Tinker, tailor, yawn, eh

Went and saw “Tinker Tailor Soldier Spy”, a 2011 film based on a book of the same name (but with commas!) by John le Carre.

What I know of le Carre is this:

  1. writes books about a British spy called Smiler, Smiley or something such,
  2. as he is very much at the opposite end of spy fiction from James Bond, Smiler doesn’t smile all that much; and
  3. the books are apparently both popular and well-regarded.

Now, the film.

It starts from this: there’s this British thing called Circus. Or possibly the Circus; I’m not very attentive about the “the”. It’s one of their spy outfits, or some superagency, or some special agency; the film doesn’t bother telling us. It is apparently led by a man called Control (the Control?), unless he’s a very bossy secretary sitting at the end of the only meeting room the Circus has. (A one-ring circus?) He has this wacky idea there’s a mole at that very table, which apparently is a very important table, not that you would know from the surroundings; Smiler’s (uh, Smiley, that’s what he was) world is a 70s office hell and everything looks like the most depressing parts of your parents’ photo album. (Well, my parents’ album anyway; apparently all architects had a happy 60s and then burned out and started leaking concrete and drabness everywhere and this is the 70s.)

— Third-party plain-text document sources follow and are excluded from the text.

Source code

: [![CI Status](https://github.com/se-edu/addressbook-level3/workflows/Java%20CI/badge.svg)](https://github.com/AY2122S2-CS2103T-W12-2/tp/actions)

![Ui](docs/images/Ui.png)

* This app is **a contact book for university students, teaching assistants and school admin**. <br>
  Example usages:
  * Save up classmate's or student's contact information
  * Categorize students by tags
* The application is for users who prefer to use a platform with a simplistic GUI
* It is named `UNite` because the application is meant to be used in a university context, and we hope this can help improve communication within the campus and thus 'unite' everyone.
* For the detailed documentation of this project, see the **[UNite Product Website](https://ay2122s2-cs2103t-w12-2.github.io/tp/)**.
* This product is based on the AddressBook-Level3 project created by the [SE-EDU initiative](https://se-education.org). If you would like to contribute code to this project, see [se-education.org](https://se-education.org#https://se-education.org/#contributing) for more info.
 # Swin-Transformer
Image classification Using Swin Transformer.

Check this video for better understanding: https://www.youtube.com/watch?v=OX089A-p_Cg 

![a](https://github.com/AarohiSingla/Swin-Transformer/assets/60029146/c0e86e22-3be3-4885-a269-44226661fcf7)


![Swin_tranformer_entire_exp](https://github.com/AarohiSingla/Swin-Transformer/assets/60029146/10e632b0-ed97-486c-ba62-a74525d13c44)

Now, Control is forced out of the agency for Reason X; possibly it was this mole fixation, or something else; the one catastrophe we’re shown occurs after C. is already shakily saying he’s being forced out. Maybe office politics; probably something that was explained in the book. The film spends its time rather on old people looking dour. Along with Control, out goes his man Smiley. Who apparently is not a field agent at this point in his life, because he’s sitting at the big table too.

Now, Control then dies. Whether this was just what old men do, or foul play, remained unclear to me. Also, some time passed; how much, remained unclear to me. (There’s a pattern here. I hope it’s not that I’m a moron.) Then the higher minister-level powers take Smiley off his retirement and put him into investigating Control’s old hunch. There are four suspects: the titular, pseudonymical Tinker, Tailor, Soldier and Spy of the abbreviated children’s rhyme. The Spy is Smiley himself; I kept hoping he would be the mole, because that would have been a mind screw of a plot and no mistake.

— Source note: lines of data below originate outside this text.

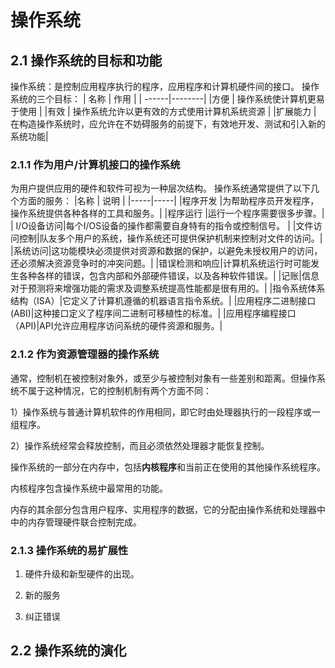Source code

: # 操作系统
## 2.1 操作系统的目标和功能
  操作系统：是控制应用程序执行的程序，应用程序和计算机硬件间的接口。
操作系统的三个目标：
| 名称 | 作用 |
| ------|--------|
|方便 | 操作系统使计算机更易于使用 |
|有效 | 操作系统允许以更有效的方式使用计算机系统资源 |
|扩展能力 | 在构造操作系统时，应允许在不妨碍服务的前提下，有效地开发、测试和引入新的系统功能|
### 2.1.1 作为用户/计算机接口的操作系统
  为用户提供应用的硬件和软件可视为一种层次结构。
操作系统通常提供了以下几个方面的服务：
|名称 | 说明 |
|-----|-----|
|程序开发 |为帮助程序员开发程序，操作系统提供各种各样的工具和服务。|
|程序运行 |运行一个程序需要很多步骤。|
| I/O设备访问|每个I/OS设备的操作都需要自身特有的指令或控制信号。  | 
|文件访问控制|队友多个用户的系统，操作系统还可提供保护机制来控制对文件的访问。|
|系统访问|这功能模块必须提供对资源和数据的保护，以避免未授权用户的访问，还必须解决资源竞争时的冲突问题。|
|错误检测和响应|计算机系统运行时可能发生各种各样的错误，包含内部和外部硬件错误，以及各种软件错误。|
|记账|信息对于预测将来增强功能的需求及调整系统提高性能都是很有用的。|
|指令系统体系结构（ISA）|它定义了计算机遵循的机器语言指令系统。|
|应用程序二进制接口(ABI)|这种接口定义了程序间二进制可移植性的标准。|
|应用程序编程接口（API)|API允许应用程序访问系统的硬件资源和服务。|
### 2.1.2 作为资源管理器的操作系统
  通常，控制机在被控制对象外，或至少与被控制对象有一些差别和距离。但操作系统不属于这种情况，它的控制机制有两个方面不同：

1）操作系统与普通计算机软件的作用相同，即它时由处理器执行的一段程序或一组程序。


2）操作系统经常会释放控制，而且必须依然处理器才能恢复控制。


  操作系统的一部分在内存中，包括**内核程序**和当前正在使用的其他操作系统程序。

内核程序包含操作系统中最常用的功能。

内存的其余部分包含用户程序、实用程序的数据，它的分配由操作系统和处理器中中的内存管理硬件联合控制完成。


### 2.1.3 操作系统的易扩展性
  1. 硬件升级和新型硬件的出现。

  2. 新的服务

  3. 纠正错误


## 2.2 操作系统的演化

The other three were… uh… Mr. Unpleasant Short Guy, Mr. Estherhazy, and Mr. Fairly Handsome. I don’t know their positions in this vague Circus, because the film never told me. I don’t know what kind of characters they were, because the film told me so very little about them. Mr. Short Guy is apparently the new boss man (ringleader?); Mr. Easterwavy is apparently a foreigner originally or something and owed Control his life; Mr. Handsome had no attributes except an affair.

Apparently I was supposed to care about which of these characters was the mole. I didn’t; it didn’t seem to make any difference. Find the mole, okay; but which one is the mole, who cares.

(Er, looking at Wikipedia it seems there were five suspects and not four: Tinker, Tailor, Soldier, Poorman and Beggarman; and Smiley was the Beggarman, not a Spy. Seems I relied on the title a bit too much. But who the devil was the fifth character? I have no idea, and no interest. Nice work, movie, as if a name and a face are all you need for characterization. Grrr.)

The film was two hours of drab grimdark; apparently it wanted to show the cynical, brutal, paranoid side of spy business. Fine enough, and apparently the books do that very well; but the film just ended up being brooding old men brooding, muttering about torture and sluggishly looking for answers to uninteresting questions.